The highly collaborative research programs funded by this DSRTF grant are directed by William Mobley, MD, PhD, Professor and Director of the Stanford Center and Neuroscience Institute; Craig Garner, PhD, Professor of Psychiatry and Behavioral Sciences; Daniel Madison, PhD, Associate Professor of Molecular and Cellular Physiology; and Isabella Graef, PhD, Assistant Professor of Pathology. The research projects include, 1) extending investigations on the role of a chromosome 21 gene, APP, in Down syndrome-associated neurodegeneration, early-onset Alzheimer’s disease pathology, and learning and memory impairment as well as the identification of potential drugs to ameliorate these effects; 2) collaborative studies converging to further elucidate the mechanisms resulting in excitatory and inhibitory neural circuitry imbalance in Down syndrome, how the reversal of this imbalance improves memory and learning, and the evaluation of potential drugs, including GABA inhibitors such as the previously identified PTZ, as a therapeutic strategy to reverse the inhibitory circuit-mediated cognitive impairment; and 3) new studies to identify additional potential drug targets through defining the role of over-expression of two other chromosome 21 genes, designated DYRK1A and RCAN1, in dysregulation of a specific cellular signaling pathway and concomitant Down syndrome phenotypes, including learning and memory impairments. “This grant helps support great science that may become great therapy,” says Dr. Mobley, adding that it “is an immense pleasure to work with such talented scientists.”

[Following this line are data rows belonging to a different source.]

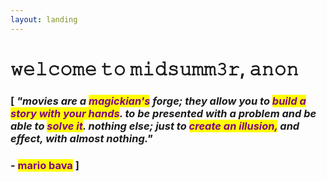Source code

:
 ```yaml
---
layout: landing
---
```


# 𝚠𝚎𝚕𝚌𝚘𝚖𝚎 𝚝𝚘 𝚖𝚒𝚍𝚜𝚞𝚖𝚖𝟹𝚛, 𝚊𝚗𝚘𝚗

###

### \[ _"movies are a <mark style="color:purple;">magickian's</mark> forge; they allow you to <mark style="color:purple;">build a story with your hands</mark>. to be presented with a problem and be able to <mark style="color:purple;">solve it</mark>. nothing else; just to <mark style="color:purple;">create an illusion,</mark> and effect, with almost nothing."_

### &#x20;                                                                                                        - <mark style="color:purple;">mario bava</mark> ]



<figure><img src=".gitbook/assets/ROSE_small (1).png" alt=""><figcaption></figcaption></figure>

Key elements of DSRTF's paradigm-shifting research strategy designed to accelerate the development of effective, new cognitive impairment therapies include identifying and pairing the most promising research programs together with effective levels of funding to achieve meaningful results.  This approach has yielded dividends at the Down Syndrome Center established at Stanford University. “The unprecedented results so rapidly achieved by the Stanford researchers with the equally unprecedented level of funding provided by DSRTF since 2004 demonstrates a strong proof-of-principle for DSRTF’s strategy,” says Michael Harpold, PhD, Chief Executive Officer of DSRTF. “The DSRTF-supported research at Stanford has led to the first definition of specific mechanisms involved in cognitive impairment in Down syndrome and identification of multiple potential drug targets for development of new therapies. Continued funding through this significant new grant not only allows this research to advance to the next phase of evaluating potential drugs, but also enhances the momentum for discovering additional new drug targets.”  Regarding the DSRTF Research Center Grants to Stanford, Dr. Mobley adds that DSRTF has “been the most effective funding source focused specifically on Down syndrome research. They have been very helpful to us and we very much appreciate their support.”

“Not only do the successful results and direction of the DSRTF-supported research at Stanford bring us closer to the goal of new therapies for improving cognitive function in individuals with Down syndrome, but they dramatically underscore the potential for very broad impact of advances in Down syndrome research in the much wider population such as a unique pathway to new Alzheimer’s disease drugs,” says Dr. Harpold. “DSRTF recognizes these significant new and continuing research initiatives and advances, such as those currently funded at Stanford and Johns Hopkins, would not be possible without the generous financial support of the Foundation’s donors, and DSRTF is extremely grateful to all those making this important research possible. Building on this momentum will require continuing and expanding contributions to DSRTF to further accelerate attainment of our goal for effective therapies and creating new opportunities, including the potential for greater independence and achievement, for all individuals with Down syndrome.”